Within the records that follow, find every line containing the string "think". Copy those lines.
● ● ● ●
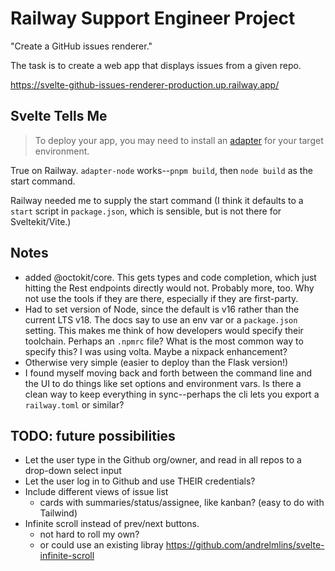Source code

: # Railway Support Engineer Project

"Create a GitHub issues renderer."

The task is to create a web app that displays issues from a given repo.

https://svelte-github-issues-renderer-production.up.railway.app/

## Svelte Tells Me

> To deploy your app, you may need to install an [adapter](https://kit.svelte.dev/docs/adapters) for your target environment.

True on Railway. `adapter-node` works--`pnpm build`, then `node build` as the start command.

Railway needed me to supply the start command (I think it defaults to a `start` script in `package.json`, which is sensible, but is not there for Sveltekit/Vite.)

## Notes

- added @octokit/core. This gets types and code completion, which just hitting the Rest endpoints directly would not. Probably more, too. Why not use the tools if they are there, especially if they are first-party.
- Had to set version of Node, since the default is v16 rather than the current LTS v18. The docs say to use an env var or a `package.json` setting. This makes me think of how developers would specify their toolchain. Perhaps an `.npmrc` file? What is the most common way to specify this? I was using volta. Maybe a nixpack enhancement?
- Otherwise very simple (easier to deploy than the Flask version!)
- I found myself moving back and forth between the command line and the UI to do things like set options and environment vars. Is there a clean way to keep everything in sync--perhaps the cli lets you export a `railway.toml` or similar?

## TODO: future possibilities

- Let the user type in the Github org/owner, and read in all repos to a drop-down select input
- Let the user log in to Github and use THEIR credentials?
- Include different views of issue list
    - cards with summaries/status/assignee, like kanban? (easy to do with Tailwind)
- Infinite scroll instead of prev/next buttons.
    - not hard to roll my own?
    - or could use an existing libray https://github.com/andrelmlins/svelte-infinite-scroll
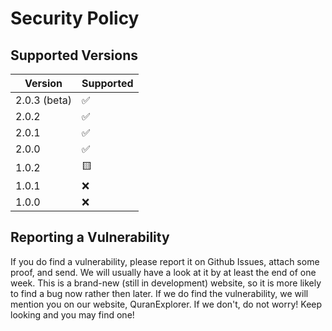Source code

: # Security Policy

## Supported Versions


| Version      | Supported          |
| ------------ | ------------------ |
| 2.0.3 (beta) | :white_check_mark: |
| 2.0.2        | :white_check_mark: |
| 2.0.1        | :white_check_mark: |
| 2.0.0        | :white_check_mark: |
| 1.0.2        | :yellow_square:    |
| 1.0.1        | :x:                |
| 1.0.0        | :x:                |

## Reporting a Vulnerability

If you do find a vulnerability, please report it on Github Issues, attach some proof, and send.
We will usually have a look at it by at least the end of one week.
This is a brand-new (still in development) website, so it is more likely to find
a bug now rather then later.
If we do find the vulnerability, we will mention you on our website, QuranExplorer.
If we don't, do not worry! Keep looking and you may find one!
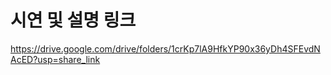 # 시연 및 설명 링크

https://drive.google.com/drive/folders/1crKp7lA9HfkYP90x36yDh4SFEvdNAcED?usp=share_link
● ● ● ●
> EXERCISE RESULT
Railway needed me to supply the start command (I think it defaults to a `start` script in `package.json`, which is sensible, but is not there for Sveltekit/Vite.)
- Had to set version of Node, since the default is v16 rather than the current LTS v18. The docs say to use an env var or a `package.json` setting. This makes me think of how developers would specify their toolchain. Perhaps an `.npmrc` file? What is the most common way to specify this? I was using volta. Maybe a nixpack enhancement?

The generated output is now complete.